[Items listed in a dataset]
*** Block opens ***

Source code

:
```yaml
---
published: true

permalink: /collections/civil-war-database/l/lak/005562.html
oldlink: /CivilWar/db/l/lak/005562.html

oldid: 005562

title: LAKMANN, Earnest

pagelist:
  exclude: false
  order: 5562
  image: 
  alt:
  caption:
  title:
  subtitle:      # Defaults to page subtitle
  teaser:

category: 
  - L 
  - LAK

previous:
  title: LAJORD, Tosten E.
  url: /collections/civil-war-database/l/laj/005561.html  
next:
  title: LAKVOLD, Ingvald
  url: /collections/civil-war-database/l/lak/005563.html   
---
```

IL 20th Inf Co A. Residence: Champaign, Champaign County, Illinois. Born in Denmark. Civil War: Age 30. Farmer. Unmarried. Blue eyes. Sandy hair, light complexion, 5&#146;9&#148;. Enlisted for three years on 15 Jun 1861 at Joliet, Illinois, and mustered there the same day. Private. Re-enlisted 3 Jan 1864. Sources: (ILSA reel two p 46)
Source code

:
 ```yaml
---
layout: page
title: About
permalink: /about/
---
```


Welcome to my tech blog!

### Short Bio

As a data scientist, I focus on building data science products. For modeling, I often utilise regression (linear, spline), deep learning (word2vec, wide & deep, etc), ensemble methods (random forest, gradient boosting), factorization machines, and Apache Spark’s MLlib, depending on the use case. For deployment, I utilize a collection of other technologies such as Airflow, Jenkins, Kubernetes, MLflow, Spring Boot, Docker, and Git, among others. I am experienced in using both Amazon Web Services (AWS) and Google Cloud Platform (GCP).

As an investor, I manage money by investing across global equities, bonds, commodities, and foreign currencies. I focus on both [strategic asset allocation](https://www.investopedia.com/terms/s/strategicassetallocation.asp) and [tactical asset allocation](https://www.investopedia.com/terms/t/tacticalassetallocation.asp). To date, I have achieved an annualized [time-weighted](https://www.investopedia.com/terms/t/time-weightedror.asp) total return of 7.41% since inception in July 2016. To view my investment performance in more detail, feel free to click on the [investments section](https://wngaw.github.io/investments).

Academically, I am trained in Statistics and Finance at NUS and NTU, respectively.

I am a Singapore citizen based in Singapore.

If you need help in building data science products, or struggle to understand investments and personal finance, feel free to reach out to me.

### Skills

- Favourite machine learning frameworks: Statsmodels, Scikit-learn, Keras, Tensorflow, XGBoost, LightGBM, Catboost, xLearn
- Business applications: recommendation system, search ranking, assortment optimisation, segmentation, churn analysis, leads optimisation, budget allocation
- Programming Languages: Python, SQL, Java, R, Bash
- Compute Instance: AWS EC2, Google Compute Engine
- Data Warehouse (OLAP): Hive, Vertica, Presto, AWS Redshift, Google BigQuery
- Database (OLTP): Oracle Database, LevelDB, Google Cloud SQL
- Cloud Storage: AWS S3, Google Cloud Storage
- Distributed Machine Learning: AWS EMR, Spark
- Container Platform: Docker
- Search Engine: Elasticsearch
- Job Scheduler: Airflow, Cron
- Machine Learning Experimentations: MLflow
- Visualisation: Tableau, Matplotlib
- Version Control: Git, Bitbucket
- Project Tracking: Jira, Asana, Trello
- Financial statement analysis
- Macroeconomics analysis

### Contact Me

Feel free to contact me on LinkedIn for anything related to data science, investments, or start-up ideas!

*** Block closes ***

_WHAT TO WORK ON_:
Among the records above, only the lines between the line holding "- Machine Learning Experimentations: MLflow" and the line holding "### Contact Me", inclusive, are to be output, exactly as written.

_PROBLEM SOLUTION_:
- Machine Learning Experimentations: MLflow
- Visualisation: Tableau, Matplotlib
- Version Control: Git, Bitbucket
- Project Tracking: Jira, Asana, Trello
- Financial statement analysis
- Macroeconomics analysis

### Contact Me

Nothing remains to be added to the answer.